» **WHAT YOU HAVE TO DO**: All lines of the records below that contain the word "system" must be listed.

» **RECORDS**:
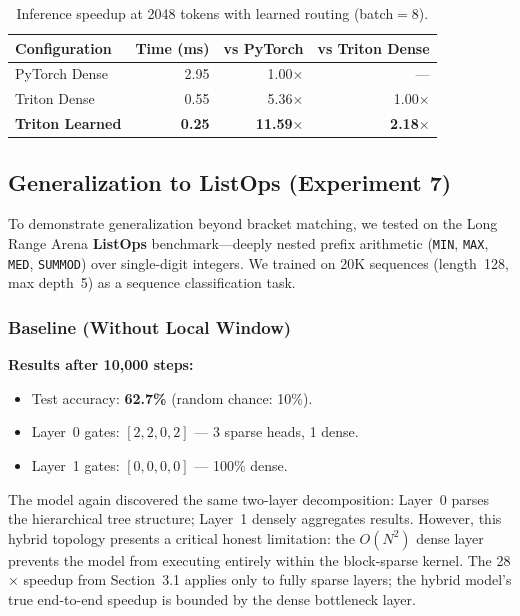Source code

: \documentclass[11pt,a4paper]{article}
\begin{document}
\begin{table}[h]
\centering
\caption{Inference speedup at 2048 tokens with learned routing (batch$=8$).}
\label{tab:bridge2048}
\begin{tabular}{@{}lrrr@{}}
\toprule
Configuration & Time (ms) & vs PyTorch & vs Triton Dense \\
\midrule
PyTorch Dense           & 2.95 & 1.00$\times$  & --- \\
Triton Dense            & 0.55 & 5.36$\times$  & 1.00$\times$ \\
\textbf{Triton Learned} & \textbf{0.25} & \textbf{11.59$\times$} & \textbf{2.18$\times$} \\
\bottomrule
\end{tabular}
\end{table}

\subsection{Generalization to ListOps (Experiment 7)}

To demonstrate generalization beyond bracket matching, we tested on the Long Range Arena \textbf{ListOps} benchmark---deeply nested prefix arithmetic (\texttt{MIN}, \texttt{MAX}, \texttt{MED}, \texttt{SUMMOD}) over single-digit integers. We trained on 20K sequences (length~128, max depth~5) as a sequence classification task.

\subsubsection{Baseline (Without Local Window)}

\textbf{Results after 10,000 steps:}
\begin{itemize}
    \item Test accuracy: \textbf{62.7\%} (random chance: 10\%).
    \item Layer~0 gates: $[2, 2, 0, 2]$ --- 3 sparse heads, 1 dense.
    \item Layer~1 gates: $[0, 0, 0, 0]$ --- 100\% dense.
\end{itemize}

The model again discovered the same two-layer decomposition: Layer~0 parses the hierarchical tree structure; Layer~1 densely aggregates results. However, this hybrid topology presents a critical honest limitation: the $O(N^2)$ dense layer prevents the model from executing entirely within the block-sparse kernel. The 28$\times$ speedup from Section~3.1 applies only to fully sparse layers; the hybrid model's true end-to-end speedup is bounded by the dense bottleneck layer.
\end{document}
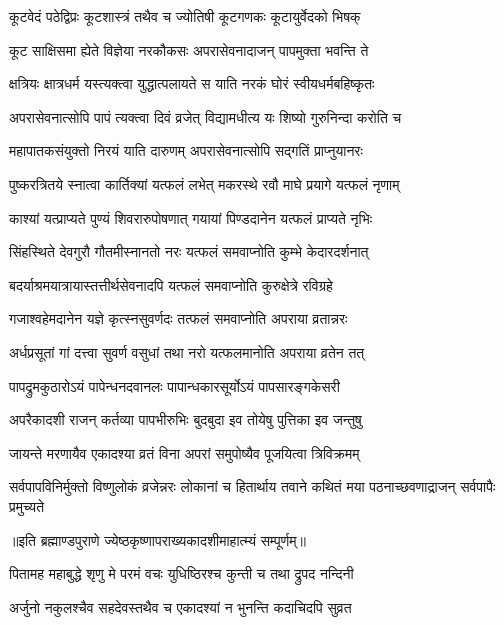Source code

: \twolineshloka
{कूटवेदं पठेद्विप्रः कूटशास्त्रं तथैव च}
{ज्योतिषी कूटगणकः कूटायुर्वेदको भिषक्} %

\twolineshloka
{कूट साक्षिसमा ह्येते विज्ञेया नरकौकसः}
{अपरासेवनादाजन् पापमुक्ता भवन्ति ते} %

\twolineshloka
{क्षत्रियः क्षात्रधर्म यस्त्यक्त्वा युद्धात्पलायते}
{स याति नरकं घोरं स्वीयधर्मबहिष्कृतः} %

\twolineshloka
{अपरासेवनात्सोपि पापं त्यक्त्वा दिवं व्रजेत्}
{विद्यामधीत्य यः शिष्यो गुरुनिन्दा करोति च} %

\twolineshloka
{महापातकसंयुक्तो निरयं याति दारुणम्}
{अपरासेवनात्सोपि सद्गतिं प्राप्नुयानरः} %

\twolineshloka
{पुष्करत्रितये स्नात्वा कार्तिक्यां यत्फलं लभेत्}
{मकरस्थे रवौ माघे प्रयागे यत्फलं नृणाम्} %

\twolineshloka
{काश्यां यत्प्राप्यते पुण्यं शिवरारुपोषणात्}
{गयायां पिण्डदानेन यत्फलं प्राप्यते नृभिः} %

\twolineshloka
{सिंहस्थिते देवगुरौ गौतमीस्नानतो नरः}
{यत्फलं समवाप्नोति कुम्भे केदारदर्शनात्} %

\twolineshloka
{बदर्याश्रमयात्रायास्तत्तीर्थसेवनादपि}
{यत्फलं समवाप्नोति कुरुक्षेत्रे रविग्रहे} %

\twolineshloka
{गजाश्वहेमदानेन यज्ञे कृत्स्नसुवर्णदः}
{तत्फलं समवाप्नोति अपराया व्रतान्नरः} %

\twolineshloka
{अर्धप्रसूतां गां दत्त्वा सुवर्ण वसुधां तथा}
{नरो यत्फलमानोति अपराया व्रतेन तत्} %

\twolineshloka
{पापद्रुमकुठारोऽयं पापेन्धनदवानलः}
{पापान्धकारसूर्योऽयं पापसारङ्गकेसरी} %

\twolineshloka
{अपरैकादशी राजन् कर्तव्या पापभीरुभिः}
{बुदबुदा इव तोयेषु पुत्तिका इव जन्तुषु} %

\twolineshloka
{जायन्ते मरणायैव एकादश्या व्रतं विना}
{अपरां समुपोष्यैव पूजयित्वा त्रिविक्रमम्} %


\threelineshloka
{सर्वपापविनिर्मुक्तो विष्णुलोकं व्रजेन्नरः}
{लोकानां च हितार्थाय तवाने कथितं मया}
{पठनाच्छवणाद्राजन् सर्वपापैः प्रमुच्यते} %

॥इति ब्रह्माण्डपुराणे ज्येष्ठकृष्णापराख्यकादशीमाहात्म्यं सम्पूर्णम्॥



\twolineshloka
{पितामह महाबुद्धे शृणु मे परमं वचः}
{युधिष्ठिरश्च कुन्ती च तथा द्रुपद नन्दिनी} %

\twolineshloka
{अर्जुनो नकुलश्चैव सहदेवस्तथैव च}
{एकादश्यां न भुनन्ति कदाचिदपि सुव्रत} %


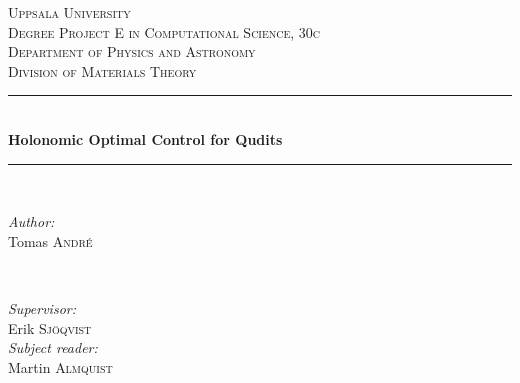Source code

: \documentclass[a4paper, 12pt]{article}
\newcommand{\HRule}{\rule{\linewidth}{0.5mm}} %
\begin{document}
\begin{titlepage}


\center %
 
 
 
 

\textsc{\LARGE Uppsala University}\\[1.5cm] %
\textsc{\Large Degree Project E in Computational Science, 30c}\\[0.5cm] %
\textsc{\large Department of Physics and Astronomy\\ Division of Materials Theory}\\[0.5cm] %


\HRule \\[0.4cm]
{ \huge \bfseries Holonomic Optimal Control for Qudits}\\[0.4cm] %
\HRule \\[1.5cm]
 

\begin{minipage}{0.4\textwidth}
\begin{flushleft} \large
\emph{Author:}\\
Tomas \textsc{André} %
\end{flushleft}
\end{minipage}
~
\begin{minipage}{0.4\textwidth}
\begin{flushright} \large
\emph{Supervisor:} \\
Erik \textsc{Sjöqvist} \\
\emph{Subject reader:} \\
Martin \textsc{Almquist} %
\end{flushright}
\end{minipage}\\[2cm]


\end{titlepage}
\end{document}
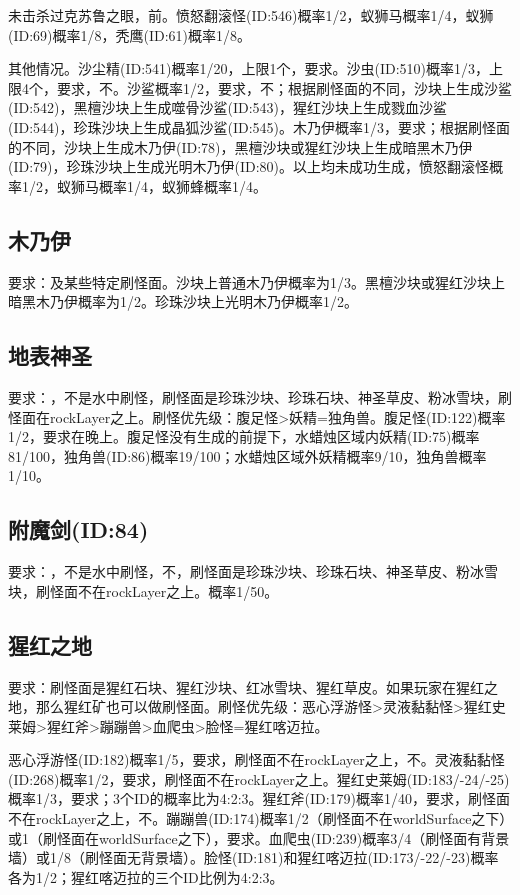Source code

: 未击杀过克苏鲁之眼，前。愤怒翻滚怪(ID:546)概率1/2，蚁狮马概率1/4，蚁狮(ID:69)概率1/8，秃鹰(ID:61)概率1/8。

其他情况。沙尘精(ID:541)概率1/20，上限1个，要求。沙虫(ID:510)概率1/3，上限4个，要求，不。沙鲨概率1/2，要求，不；根据刷怪面的不同，沙块上生成沙鲨(ID:542)，黑檀沙块上生成噬骨沙鲨(ID:543)，猩红沙块上生成戮血沙鲨(ID:544)，珍珠沙块上生成晶狐沙鲨(ID:545)。木乃伊概率1/3，要求；根据刷怪面的不同，沙块上生成木乃伊(ID:78)，黑檀沙块或猩红沙块上生成暗黑木乃伊(ID:79)，珍珠沙块上生成光明木乃伊(ID:80)。以上均未成功生成，愤怒翻滚怪概率1/2，蚁狮马概率1/4，蚁狮蜂概率1/4。

\subsection{木乃伊}
要求：及某些特定刷怪面。沙块上普通木乃伊概率为1/3。黑檀沙块或猩红沙块上暗黑木乃伊概率为1/2。珍珠沙块上光明木乃伊概率1/2。

\subsection{地表神圣}
要求：，不是水中刷怪，刷怪面是珍珠沙块、珍珠石块、神圣草皮、粉冰雪块，刷怪面在rockLayer之上。刷怪优先级：腹足怪>妖精=独角兽。腹足怪(ID:122)概率1/2，要求在晚上。腹足怪没有生成的前提下，水蜡烛区域内妖精(ID:75)概率81/100，独角兽(ID:86)概率19/100；水蜡烛区域外妖精概率9/10，独角兽概率1/10。

\subsection{附魔剑(ID:84)}
要求：，不是水中刷怪，不，刷怪面是珍珠沙块、珍珠石块、神圣草皮、粉冰雪块，刷怪面不在rockLayer之上。概率1/50。

\subsection{猩红之地}
要求：刷怪面是猩红石块、猩红沙块、红冰雪块、猩红草皮。如果玩家在猩红之地，那么猩红矿也可以做刷怪面。刷怪优先级：恶心浮游怪>灵液黏黏怪>猩红史莱姆>猩红斧>蹦蹦兽>血爬虫>脸怪=猩红喀迈拉。

恶心浮游怪(ID:182)概率1/5，要求，刷怪面不在rockLayer之上，不。灵液黏黏怪(ID:268)概率1/2，要求，刷怪面不在rockLayer之上。猩红史莱姆(ID:183/-24/-25)概率1/3，要求；3个ID的概率比为4:2:3。猩红斧(ID:179)概率1/40，要求，刷怪面不在rockLayer之上，不。蹦蹦兽(ID:174)概率1/2（刷怪面不在worldSurface之下）或1（刷怪面在worldSurface之下），要求。血爬虫(ID:239)概率3/4（刷怪面有背景墙）或1/8（刷怪面无背景墙）。脸怪(ID:181)和猩红喀迈拉(ID:173/-22/-23)概率各为1/2；猩红喀迈拉的三个ID比例为4:2:3。

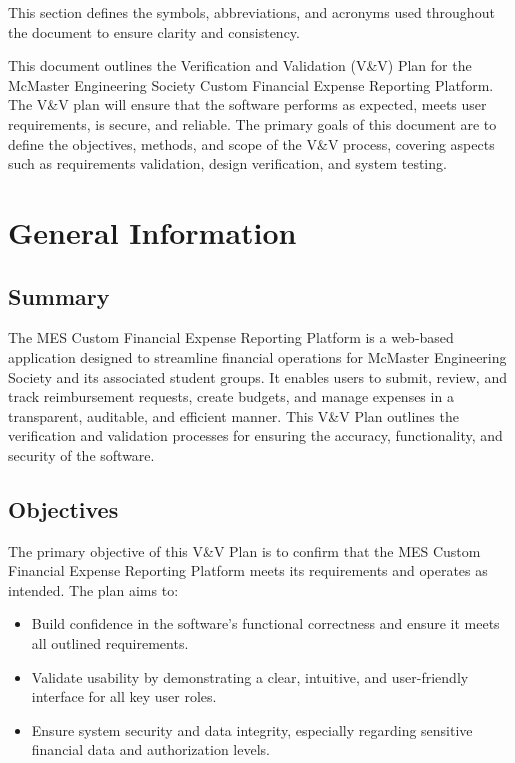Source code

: \documentclass[12pt, titlepage]{article}
\begin{document}
\bigskip

This section defines the symbols, abbreviations, and acronyms used throughout the document to ensure clarity and consistency.


\newpage


This document outlines the Verification and Validation (V\&V) Plan for the McMaster Engineering Society Custom Financial Expense Reporting Platform. The V\&V plan will ensure that the software performs as expected, meets user requirements, is secure, and reliable. The primary goals of this document are to define the objectives, methods, and scope of the V\&V process, covering aspects such as requirements validation, design verification, and system testing.

\section{General Information} \label{sec:GeneralInfo}

\subsection{Summary}

The MES Custom Financial Expense Reporting Platform is a web-based application designed to streamline financial operations for McMaster Engineering Society and its associated student groups. It enables users to submit, review, and track reimbursement requests, create budgets, and manage expenses in a transparent, auditable, and efficient manner. This V\&V Plan outlines the verification and validation processes for ensuring the accuracy, functionality, and security of the software.

\subsection{Objectives}

The primary objective of this V\&V Plan is to confirm that the MES Custom Financial Expense Reporting Platform meets its requirements and operates as intended. The plan aims to:
\begin{itemize}
    \item Build confidence in the software's functional correctness and ensure it meets all outlined requirements.
    \item Validate usability by demonstrating a clear, intuitive, and user-friendly interface for all key user roles.
    \item Ensure system security and data integrity, especially regarding sensitive financial data and authorization levels.
\end{itemize}
\end{document}
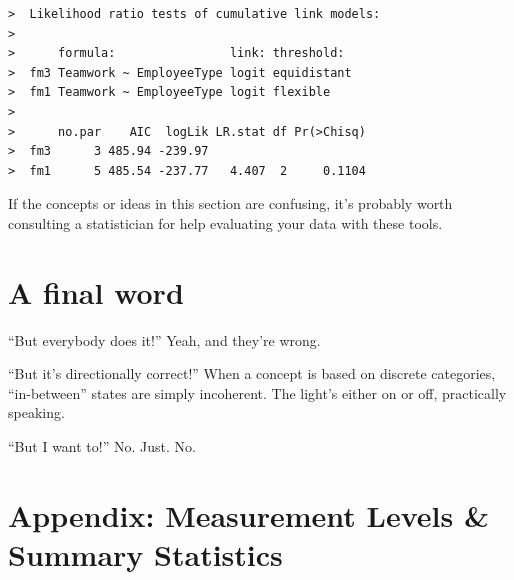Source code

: \documentclass[]{book}
\begin{document}
\begin{verbatim}
>  Likelihood ratio tests of cumulative link models:
>   
>      formula:                link: threshold: 
>  fm3 Teamwork ~ EmployeeType logit equidistant
>  fm1 Teamwork ~ EmployeeType logit flexible   
>  
>      no.par    AIC  logLik LR.stat df Pr(>Chisq)
>  fm3      3 485.94 -239.97                      
>  fm1      5 485.54 -237.77   4.407  2     0.1104
\end{verbatim}

If the concepts or ideas in this section are confusing, it's probably
worth consulting a statistician for help evaluating your data with these
tools.

\chapter{A final word}\label{a-final-word}

``But everybody does it!'' Yeah, and they're wrong.

``But it's directionally correct!'' When a concept is based on discrete
categories, ``in-between'' states are simply incoherent. The light's
either on or off, practically speaking.

``But I want to!'' No. Just. No.

\chapter*{Appendix: Measurement Levels \& Summary
Statistics}\label{appendix-measurement-levels-summary-statistics}
\end{document}
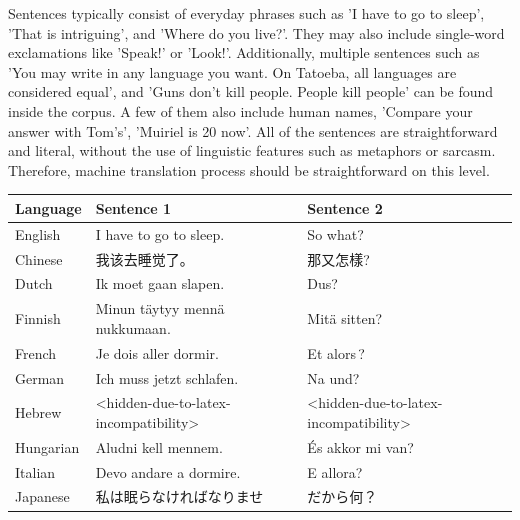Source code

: \documentclass[a4paper]{article}
\begin{document}
Sentences typically consist of everyday phrases such as 'I have to go to sleep', 'That is intriguing', and 'Where do you live?'. They may also include single-word exclamations like 'Speak!' or 'Look!'. Additionally, multiple sentences such as 'You may write in any language you want. On Tatoeba, all languages are considered equal', and 'Guns don't kill people. People kill people' can be found inside the corpus. A few of them also include human names, 'Compare your answer with Tom's', 'Muiriel is 20 now'. All of the sentences are straightforward and literal, without the use of linguistic features such as metaphors or sarcasm. Therefore, machine translation process should be straightforward on this level.

\begin{CJK}{UTF8}{gbsn}
    \begin{table}[htbp]
        \centering
        \begin{tabular}{|l|l|l|}
            \hline
            \textbf{Language} & \textbf{Sentence 1}                   & \textbf{Sentence 2}                   \\
            \hline
            English           & I have to go to sleep.                & So what?                              \\
            Chinese           & 我该去睡觉了。                               & 那又怎樣?                                 \\
            Dutch             & Ik moet gaan slapen.                  & Dus?                                  \\
            Finnish           & Minun täytyy mennä nukkumaan.         & Mitä sitten?                          \\
            French            & Je dois aller dormir.                 & Et alors ?                            \\
            German            & Ich muss jetzt schlafen.              & Na und?                               \\
            Hebrew            & <hidden-due-to-latex-incompatibility> & <hidden-due-to-latex-incompatibility> \\
            Hungarian         & Aludni kell mennem.                   & És akkor mi van?                      \\
            Italian           & Devo andare a dormire.                & E allora?                             \\
            Japanese          & 私は眠らなければなりませ                          & だから何？                                 \\

\end{tabular}
\end{table}
\end{CJK}
\end{document}

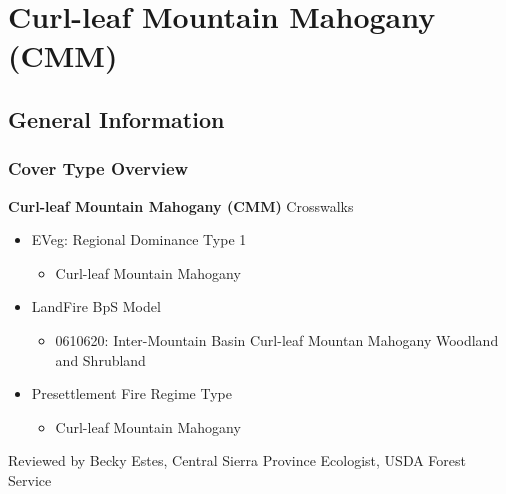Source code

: \newpage
\section{Curl-leaf Mountain Mahogany (CMM)}
\label{cmm-description}

\subsection*{General Information}

\subsubsection{Cover Type Overview}

\textbf{Curl-leaf Mountain Mahogany (CMM)}
\newline
Crosswalks
\begin{itemize}
	\item EVeg: Regional Dominance Type 1
	\begin{itemize}
		\item Curl-leaf Mountain Mahogany
	\end{itemize}

	\item LandFire BpS Model
	\begin{itemize}
		\item 0610620: Inter-Mountain Basin Curl-leaf Mountan Mahogany Woodland and Shrubland
	\end{itemize}

	\item Presettlement Fire Regime Type
	\begin{itemize}
		\item Curl-leaf Mountain Mahogany
	\end{itemize}
\end{itemize}

\noindent Reviewed by Becky Estes, Central Sierra Province Ecologist, USDA Forest Service

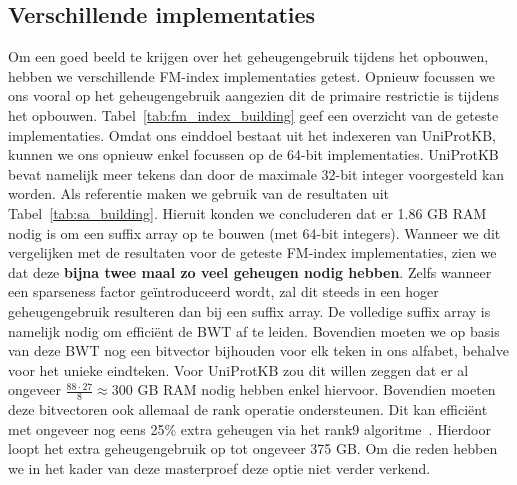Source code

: \subsection{Verschillende implementaties}\label{subsec:verschillende-implementaties}
Om een goed beeld te krijgen over het geheugengebruik tijdens het opbouwen, hebben we verschillende FM-index implementaties getest.
Opnieuw focussen we ons vooral op het geheugengebruik aangezien dit de primaire restrictie is tijdens het opbouwen.
Tabel~\ref{tab:fm_index_building} geef een overzicht van de geteste implementaties.
Omdat ons einddoel bestaat uit het indexeren van UniProtKB, kunnen we ons opnieuw enkel focussen op de 64-bit implementaties.
UniProtKB bevat namelijk meer tekens dan door de maximale 32-bit integer voorgesteld kan worden.
Als referentie maken we gebruik van de resultaten uit Tabel~\ref{tab:sa_building}.
Hieruit konden we concluderen dat er 1.86 GB RAM nodig is om een suffix array op te bouwen (met 64-bit integers).
Wanneer we dit vergelijken met de resultaten voor de geteste FM-index implementaties, zien we dat deze \textbf{bijna twee maal zo veel geheugen nodig hebben}.
Zelfs wanneer een sparseness factor geïntroduceerd wordt, zal dit steeds in een hoger geheugengebruik resulteren dan bij een suffix array.
De volledige suffix array is namelijk nodig om efficiënt de BWT af te leiden.
Bovendien moeten we op basis van deze BWT nog een bitvector bijhouden voor elk teken in ons alfabet, behalve voor het unieke eindteken.
Voor UniProtKB zou dit willen zeggen dat er al ongeveer $\frac{88 \cdot 27}{8} \approx 300$ GB RAM nodig hebben enkel hiervoor.
Bovendien moeten deze bitvectoren ook allemaal de rank operatie ondersteunen.
Dit kan efficiënt met ongeveer nog eens 25\% extra geheugen via het rank9 algoritme~\cite{CCB_course, rank9}.
Hierdoor loopt het extra geheugengebruik op tot ongeveer 375 GB\@.
Om die reden hebben we in het kader van deze masterproef deze optie niet verder verkend.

» **ANSWER BOX**:
This document outlines the Verification and Validation (V\&V) Plan for the McMaster Engineering Society Custom Financial Expense Reporting Platform. The V\&V plan will ensure that the software performs as expected, meets user requirements, is secure, and reliable. The primary goals of this document are to define the objectives, methods, and scope of the V\&V process, covering aspects such as requirements validation, design verification, and system testing.
    \item Ensure system security and data integrity, especially regarding sensitive financial data and authorization levels.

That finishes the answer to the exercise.